[FEATURE] Introduce the smoke test for OpenSearch distribution + plugins

reta commented 8 months ago

Is your feature request related to a problem? Please describe

The OpenSearch distribution build has extensive support of running integration tests (integtest.sh) per individual components (mostly plugins at the moment) but not for a distribution with all plugins installed.

Describe the solution you'd like

It would be great to run a limited amount of amount of smoke tests for distribution with all plugins installed. The issue basically came out of https://github.com/opensearch-project/security/pull/4003, and in nutshell is:

some plugins (like security, performance-analyzer) rely on internals of the OpenSearch
some plugins (like telemetry) introduce additional instrumentation / wrapping around these internals
changing or altering these internals could lead (and led in the past) to runtime failures

Having a full distribution and running a few tests to make sure key functional parts work would be sufficient to catch such issues early on.

Describe alternatives you've considered

Add integration tests to each plugin repo separately

Additional context

reta commented 8 months ago

@peternied @Gaganjuneja fyi, @peterzhuamazon could you please add a few hints where to look at for implementing such a feature, thank you.

peterzhuamazon commented 7 months ago

Have a discussion with @reta offline and introduced him on the current build repo test_workflow status.

Send this link: https://github.com/opensearch-project/opensearch-build/tree/main/src/test_workflow

Thanks.

gaiksaya commented 7 months ago

Here is the wiki with some details on the testing: https://github.com/opensearch-project/opensearch-build/wiki/Testing-the-Distribution

@reta Wondering what we are trying to achieve here? Please correct me if I am wrong, do you want to run integration test at the distribution level even in the plugin CI?

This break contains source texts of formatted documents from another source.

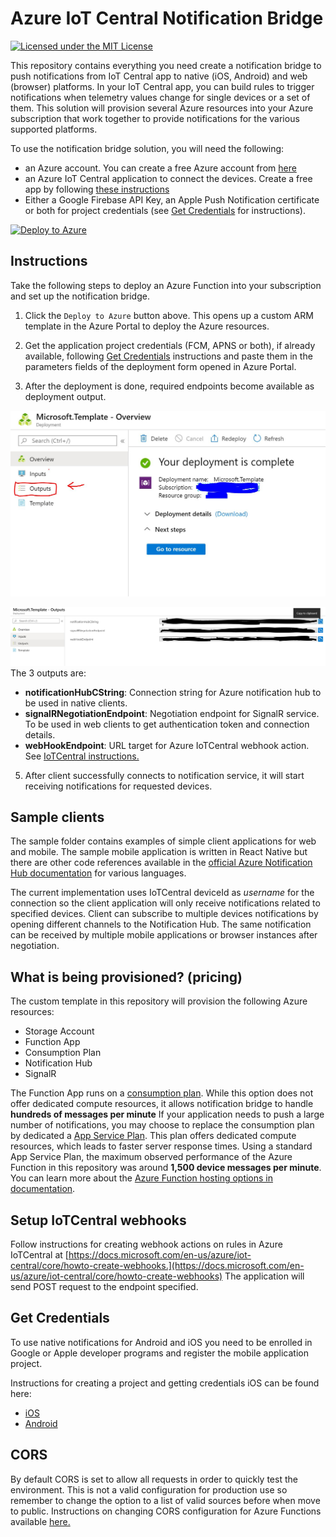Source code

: # Azure IoT Central Notification Bridge

[![Licensed under the MIT License](https://img.shields.io/badge/License-MIT-blue.svg)](https://github.com/lucadruda/pocs/blob/master/keurig-notifications/azure-fn/LICENSE)

This repository contains everything you need create a notification bridge to push notifications from IoT Central app to native (iOS, Android) and web (browser) platforms. In your IoT Central app, you can build rules to trigger notifications when telemetry values change for single devices or a set of them. This solution will provision several Azure resources into your Azure subscription that work together to provide notifications for the various supported platforms.

To use the notification bridge solution, you will need the following:
- an Azure account. You can create a free Azure account from [here](https://aka.ms/aft-iot)
- an Azure IoT Central application to connect the devices. Create a free app by following [these instructions](https://docs.microsoft.com/en-us/azure/iot-central/quick-deploy-iot-central)
- Either a Google Firebase API Key, an Apple Push Notification certificate or both for project credentials (see [Get Credentials](#get-credentials) for instructions).

[![Deploy to Azure](http://azuredeploy.net/deploybutton.png)](https://portal.azure.com/#create/Microsoft.Template/uri/https%3A%2F%2Fraw.githubusercontent.com%2Flucadruda%2Fiotc-notification-bridge%2Fmaster%2Fazuredeploy.json)

## Instructions
Take the following steps to deploy an Azure Function into your subscription and set up the notification bridge.

1. Click the `Deploy to Azure` button above. This opens up a custom ARM template in the Azure Portal to deploy the Azure resources.

2. Get the application project credentials (FCM, APNS or both), if already available, following [Get Credentials](#get-credentials) instructions and paste them in the parameters fields of the deployment form opened in Azure Portal.

3. After the deployment is done, required endpoints become available as deployment output.

![Get template outputs](assets/template_output.jpg "Get deployment outputs")

![Read variables.](assets/output_variables.jpg "Read variables") The 3 outputs are:
- **notificationHubCString**: Connection string for Azure notification hub to be used in native clients.
- **signalRNegotiationEndpoint**: Negotiation endpoint for SignalR service. To be used in web clients to get authentication token and connection details.
- **webHookEndpoint**: URL target for Azure IoTCentral webhook action. See [IoTCentral instructions.](#setup-iotcentral-webhooks)


5. After client successfully connects to notification service, it will start receiving notifications for requested devices.

## Sample clients
The sample folder contains examples of simple client applications for web and mobile. The sample mobile application is written in React Native but there are other code references available in the [official Azure Notification Hub documentation](https://docs.microsoft.com/en-us/azure/notification-hubs/) for various languages.

The current implementation uses IoTCentral deviceId as *username* for the connection so the client application will only receive notifications related to specified devices. Client can subscribe to multiple devices notifications by opening different channels to the Notification Hub.
The same notification can be received by multiple mobile applications or browser instances after negotiation.

## What is being provisioned? (pricing)
The custom template in this repository will provision the following Azure resources:
- Storage Account
- Function App
- Consumption Plan
- Notification Hub
- SignalR

The Function App runs on a [consumption plan](https://azure.microsoft.com/en-us/pricing/details/functions/).
While this option does not offer dedicated compute resources, it allows notification bridge to handle
**hundreds of messages per minute**
If your application needs to push a large number of notifications, you may choose to replace the
consumption plan by dedicated a [App Service Plan](https://azure.microsoft.com/en-us/pricing/details/app-service/windows/).
This plan offers dedicated compute resources, which leads to faster server response times.
Using a standard App Service Plan, the maximum observed performance of the Azure Function in this repository was around
**1,500 device messages per minute**. You can learn more about the [Azure Function hosting options
in documentation](https://docs.microsoft.com/en-us/azure/azure-functions/functions-scale).


## Setup IoTCentral webhooks
Follow instructions for creating webhook actions on rules in Azure IoTCentral at [https://docs.microsoft.com/en-us/azure/iot-central/core/howto-create-webhooks.](https://docs.microsoft.com/en-us/azure/iot-central/core/howto-create-webhooks)
The application will send POST request to the endpoint specified.
## Get Credentials
To use native notifications for Android and iOS you need to be enrolled in Google or Apple developer programs and register the mobile application project.

Instructions for creating a project and getting credentials iOS can be found here:

- [iOS](https://docs.microsoft.com/en-us/azure/notification-hubs/notification-hubs-ios-apple-push-notification-apns-get-started#generate-the-certificate-signing-request-file)
- [Android](https://docs.microsoft.com/en-us/azure/notification-hubs/notification-hubs-android-push-notification-google-fcm-get-started#create-a-firebase-project-that-supports-fcm) 


## CORS
By default CORS is set to allow all requests in order to quickly test the environment. This is not a valid configuration for production use so remember to change the option to a list of valid sources before when move to public.
Instructions on changing CORS configuration for Azure Functions available [here.](https://docs.microsoft.com/en-us/azure/azure-functions/functions-how-to-use-azure-function-app-settings#cors)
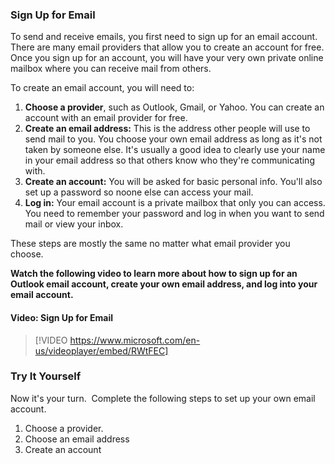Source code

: ### Sign Up for Email

To send and receive emails, you first need to sign up for an email account. There are many email providers that allow you to create an account for free. Once you sign up for an account, you will have your very own private online mailbox where you can receive mail from others.

To create an email account, you will need to:

1.  **Choose a provider**, such as Outlook, Gmail, or Yahoo. You can create an account with an email provider for free.
2.  **Create an email address:** This is the address other people will use to send mail to you. You choose your own email address as long as it's not taken by someone else. It's usually a good idea to clearly use your name in your email address so that others know who they're communicating with.
3.  **Create an account:** You will be asked for basic personal info. You'll also set up a password so noone else can access your mail.
4.  **Log in:** Your email account is a private mailbox that only you can access. You need to remember your password and log in when you want to send mail or view your inbox.

These steps are mostly the same no matter what email provider you choose.

**Watch the following video to learn more about how to sign up for an Outlook email account, create your own email address, and log into your email account.**


#### Video: Sign Up for Email
> [!VIDEO https://www.microsoft.com/en-us/videoplayer/embed/RWtFEC]

### Try It Yourself

Now it's your turn.  Complete the following steps to set up your own email account.

1.  Choose a provider.
2.  Choose an email address
3.  Create an account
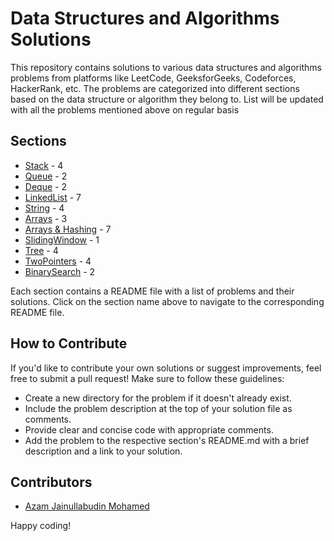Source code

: # Data Structures and Algorithms Solutions

This repository contains solutions to various data structures and algorithms problems from platforms like LeetCode, GeeksforGeeks, Codeforces, HackerRank, etc.
The problems are categorized into different sections based on the data structure or algorithm they belong to.
List will be updated with all the problems mentioned above on regular basis

## Sections

- [Stack](./Stack/README.md) - 4
- [Queue](./Queue/README.md) - 2
- [Deque](./Deque/README.md) - 2
- [LinkedList](./LinkedList/README.md) - 7
- [String](./String/README.md) - 4
- [Arrays](./Arrays/README.md) - 3
- [Arrays & Hashing](./Arrays&Hashing/README.md) - 7
- [SlidingWindow](./SlidingWindow/README.md) - 1
- [Tree](./Tree/README.md) - 4
- [TwoPointers](./TwoPointers/README.md) - 4
- [BinarySearch](./BinarySearch/README.md) - 2

Each section contains a README file with a list of problems and their solutions. Click on the section name above to navigate to the corresponding README file.

## How to Contribute

If you'd like to contribute your own solutions or suggest improvements, feel free to submit a pull request! Make sure to follow these guidelines:

- Create a new directory for the problem if it doesn't already exist.
- Include the problem description at the top of your solution file as comments.
- Provide clear and concise code with appropriate comments.
- Add the problem to the respective section's README.md with a brief description and a link to your solution.

## Contributors

- [Azam Jainullabudin Mohamed](https://github.com/Azam-JM)

Happy coding!
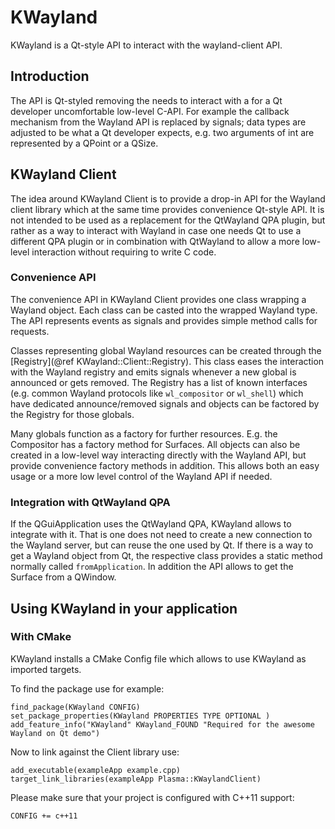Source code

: # KWayland

KWayland is a Qt-style API to interact with the wayland-client API.

## Introduction

The API is Qt-styled removing the needs to interact with a for a Qt developer
uncomfortable low-level C-API. For example the callback mechanism from the Wayland API
is replaced by signals; data types are adjusted to be what a Qt developer expects, e.g.
two arguments of int are represented by a QPoint or a QSize.

## KWayland Client

The idea around KWayland Client is to provide a drop-in API for the Wayland client library which at
the same time provides convenience Qt-style API. It is not intended to be used as a replacement for
the QtWayland QPA plugin, but rather as a way to interact with Wayland in case one needs Qt to use
a different QPA plugin or in combination with QtWayland to allow a more low-level interaction without
requiring to write C code.

### Convenience API

The convenience API in KWayland Client provides one class wrapping a Wayland object. Each class can
be casted into the wrapped Wayland type. The API represents events as signals and provides simple
method calls for requests.

Classes representing global Wayland resources can be created through the [Registry](@ref KWayland::Client::Registry). This class eases
the interaction with the Wayland registry and emits signals whenever a new global is announced or gets
removed. The Registry has a list of known interfaces (e.g. common Wayland protocols like `wl_compositor`
or `wl_shell`) which have dedicated announce/removed signals and objects can be factored by the Registry
for those globals.

Many globals function as a factory for further resources. E.g. the Compositor has a factory method for
Surfaces. All objects can also be created in a low-level way interacting directly with the Wayland API,
but provide convenience factory methods in addition. This allows both an easy usage or a more low level
control of the Wayland API if needed.

### Integration with QtWayland QPA

If the QGuiApplication uses the QtWayland QPA, KWayland allows to integrate with it. That is one does
not need to create a new connection to the Wayland server, but can reuse the one used by Qt. If there
is a way to get a Wayland object from Qt, the respective class provides a static method normally called
`fromApplication`. In addition the API allows to get the Surface from a QWindow.

## Using KWayland in your application

### With CMake

KWayland installs a CMake Config file which allows to use KWayland as imported targets.

To find the package use for example:

    find_package(KWayland CONFIG)
    set_package_properties(KWayland PROPERTIES TYPE OPTIONAL )
    add_feature_info("KWayland" KWayland_FOUND "Required for the awesome Wayland on Qt demo")

Now to link against the Client library use:

    add_executable(exampleApp example.cpp)
    target_link_libraries(exampleApp Plasma::KWaylandClient)

Please make sure that your project is configured with C++11 support:

    CONFIG += c++11
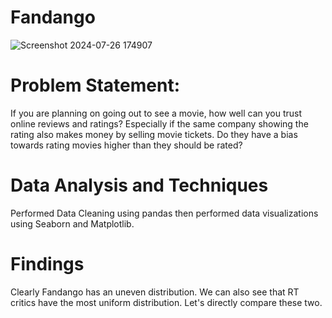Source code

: # Fandango
![Screenshot 2024-07-26 174907](https://github.com/user-attachments/assets/5cb1ec4f-c2b3-4a33-b660-beebbad271e2)

# Problem Statement:
If you are planning on going out to see a movie, how well can you trust online reviews and ratings? Especially if the same company showing the rating also makes money by selling movie tickets. Do they have a bias towards rating movies higher than they should be rated?

# Data Analysis and Techniques
Performed Data Cleaning using pandas then performed data visualizations using Seaborn and Matplotlib.

# Findings
Clearly Fandango has an uneven distribution. We can also see that RT critics have the most uniform distribution. Let's directly compare these two.
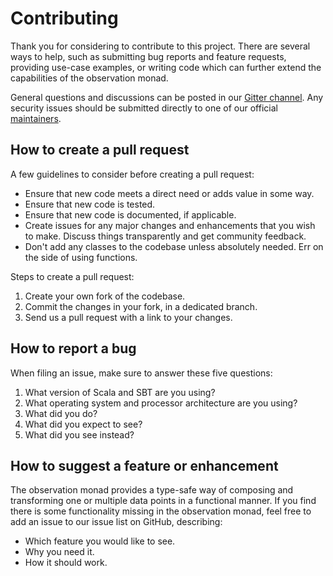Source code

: Contributing
======

Thank you for considering to contribute to this project. There are several ways to help, such as submitting bug reports and feature requests, providing use-case examples, or writing code which can further extend the capabilities of the observation monad.

General questions and discussions can be posted in our [Gitter channel](TODOLINKHERE). Any security issues should be submitted directly to one of our official [maintainers](MAINTAINERS.md). 

## How to create a pull request

A few guidelines to consider before creating a pull request:
* Ensure that new code meets a direct need or adds value in some way.
* Ensure that new code is tested.
* Ensure that new code is documented, if applicable.
* Create issues for any major changes and enhancements that you wish to make. Discuss things transparently and get community feedback.
* Don't add any classes to the codebase unless absolutely needed. Err on the side of using functions.

Steps to create a pull request:
1. Create your own fork of the codebase.
2. Commit the changes in your fork, in a dedicated branch.
3. Send us a pull request with a link to your changes.

## How to report a bug

When filing an issue, make sure to answer these five questions:
1. What version of Scala and SBT are you using?
2. What operating system and processor architecture are you using?
3. What did you do?
4. What did you expect to see?
5. What did you see instead?

## How to suggest a feature or enhancement
The observation monad provides a type-safe way of composing and transforming one or multiple data points in a functional manner. If you find there is some functionality missing in the observation monad, feel free to add an issue to our issue list on GitHub, describing:
* Which feature you would like to see.
* Why you need it.
* How it should work.
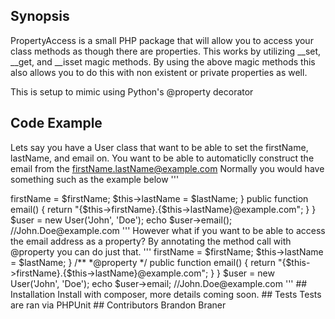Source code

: ## Synopsis

PropertyAccess is a small PHP package that will allow you to access your class methods as though there are properties.
This works by utilizing __set, __get, and __isset magic methods.
By using the above magic methods this also allows you to do this with non existent or private properties as well.

This is setup to mimic using Python's @property decorator 

## Code Example

Lets say you have a User class that want to be able to set the firstName, lastName, and email on.
You want to be able to automaticlly construct the email from the firstName.lastName@example.com
Normally you would have something such as the example below
'''
<?php

class User
{

    public $firstName = '';
    public $lastName  = '';
    
    public function __constructor($firstName, $lastName)
    {
        $this->firstName =  $firstName;
        $this->lastName  =  $lastName;
    }

    public function email()
    {
        return "{$this->firstName}.{$this->lastName}@example.com";
    }    

}

$user = new User('John', 'Doe');
echo $user->email(); //John.Doe@example.com
'''

However what if you want to be able to access the email address as a property? 
By annotating the method call with @property you can do just that.

'''
<?php

//require composer autoloader
require 'vendor/autoload.php';

//include the trait
use teleiosis\PropertyAccess\traits\PropertyAccess;
class User
{
    use PropertyAccess;

    public $firstName = '';
    public $lastName  = '';
    
    public function __constructor($firstName, $lastName)
    {
        $this->firstName =  $firstName;
        $this->lastName  =  $lastName;
    }

    /**
    *@property
    */
    public function email()
    {
        return "{$this->firstName}.{$this->lastName}@example.com";
    }    

}

$user = new User('John', 'Doe');
echo $user->email; //John.Doe@example.com
'''

## Installation

Install with composer, more details coming soon.

## Tests

Tests are ran via PHPUnit

## Contributors

Brandon Braner
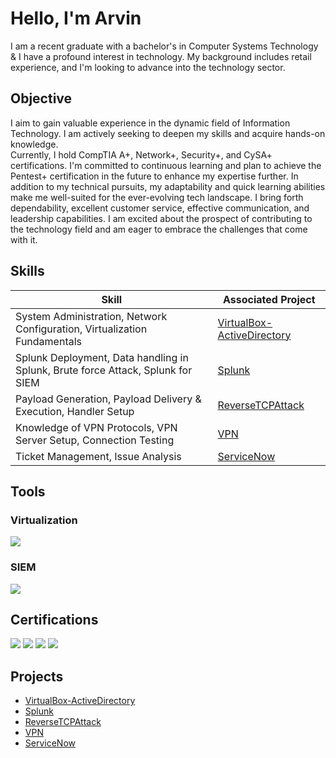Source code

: # Hello, I'm Arvin

I am a recent graduate with a bachelor's in Computer Systems Technology & I have a profound interest in technology. My background includes retail experience, and I'm looking to advance into the technology sector.

## Objective
I aim to gain valuable experience in the dynamic field of Information Technology. I am actively seeking to deepen my skills and acquire hands-on knowledge. <br>
Currently, I hold CompTIA A+, Network+, Security+, and CySA+ certifications. I'm committed to continuous learning and plan to achieve the Pentest+ certification in the future to enhance my expertise further.
In addition to my technical pursuits, my adaptability and quick learning abilities make me well-suited for the ever-evolving tech landscape. I bring forth dependability, excellent customer service, effective communication, and leadership capabilities. I am excited about the prospect of contributing to the technology field and am eager to embrace the challenges that come with it.

## Skills

| Skill                                         | Associated Project         |
|-----------------------------------------------|----------------------------|
| System Administration, Network Configuration, Virtualization Fundamentals          | [VirtualBox-ActiveDirectory](https://github.com/Y-Arvin/VirtualBox-ActiveDirectory) |
| Splunk Deployment, Data handling in Splunk, Brute force Attack, Splunk for SIEM        | [Splunk](https://github.com/Y-Arvin/Splunk) |
| Payload Generation, Payload Delivery & Execution, Handler Setup         | [ReverseTCPAttack](https://github.com/Y-Arvin/ReverseTCPAttack) |
| Knowledge of VPN Protocols, VPN Server Setup, Connection Testing | [VPN](https://github.com/Y-Arvin/VPN) |
| Ticket Management, Issue Analysis        |[ServiceNow](https://github.com/Y-Arvin/ServiceNow) |



## Tools

### Virtualization
<div>
    <img src="https://img.shields.io/badge/VirtualBox-183A61?style=for-the-badge&logo=virtualbox&logoColor=blue" /> 
</div>

### SIEM
<div>
    <img src="https://img.shields.io/badge/-Splunk-000000?&style=for-the-badge&logo=Splunk&logoColor=white" />
</div>

## Certifications
<div>
  <img src="https://img.shields.io/badge/-CySA%2B-ffffff?&style=for-the-badge&logo=CompTIA&logoColor=red" />
  <img src="https://img.shields.io/badge/-Security%2B-ffffff?&style=for-the-badge&logo=CompTIA&logoColor=red" />
  <img src="https://img.shields.io/badge/-Network%2B-ffffff?&style=for-the-badge&logo=CompTIA&logoColor=red" />
  <img src="https://img.shields.io/badge/-A%2B-ffffff?&style=for-the-badge&logo=CompTIA&logoColor=red" />
</div>

## Projects
- [VirtualBox-ActiveDirectory](https://github.com/Y-Arvin/VirtualBox-ActiveDirectory)
- [Splunk](https://github.com/Y-Arvin/Splunk) 
- [ReverseTCPAttack](https://github.com/Y-Arvin/ReverseTCPAttack)
- [VPN](https://github.com/Y-Arvin/VPN) 
- [ServiceNow](https://github.com/Y-Arvin/ServiceNow)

reta commented 7 months ago

@reta Wondering what we are trying to achieve here? Please correct me if I am wrong, do you want to run integration test at the distribution level even in the plugin CI?

Thanks @gaiksaya ! No, I was thinking of running integration test at the distribution level with all (or at least most) of the plugins installed. The reasoning here is that we do have a few plugins now that affect OpenSearch core and every other plugin out there (indirectly or not) like security and telemetry, running a few smoke tests against full distribution would help us to catch crosscutting issues (that we run into in the past). Hope it make sense!

peterzhuamazon commented 7 months ago

@reta Wondering what we are trying to achieve here? Please correct me if I am wrong, do you want to run integration test at the distribution level even in the plugin CI?

Thanks @gaiksaya ! No, I was thinking of running integration test at the distribution level with all (or at least most) of the plugins installed. The reasoning here is that we do have a few plugins now that affect OpenSearch core and every other plugin out there (indirectly or not) like security and telemetry, running a few smoke tests against full distribution would help us to catch crosscutting issues (that we run into in the past). Hope it make sense!

So that is pretty much what we are doing right now, but change to specific plugins or test cases, right? We are already running each plugin integTest while deploying full bundled distribution.

reta commented 7 months ago

We are already running each plugin integTest while deploying full bundled distribution.

Correct, but the integTest in this case won't be focused on any specific plugin but distribution, I was thinking about just 1-2 core flows (like index + search fe), to make sure the distribution + plugins are working fine.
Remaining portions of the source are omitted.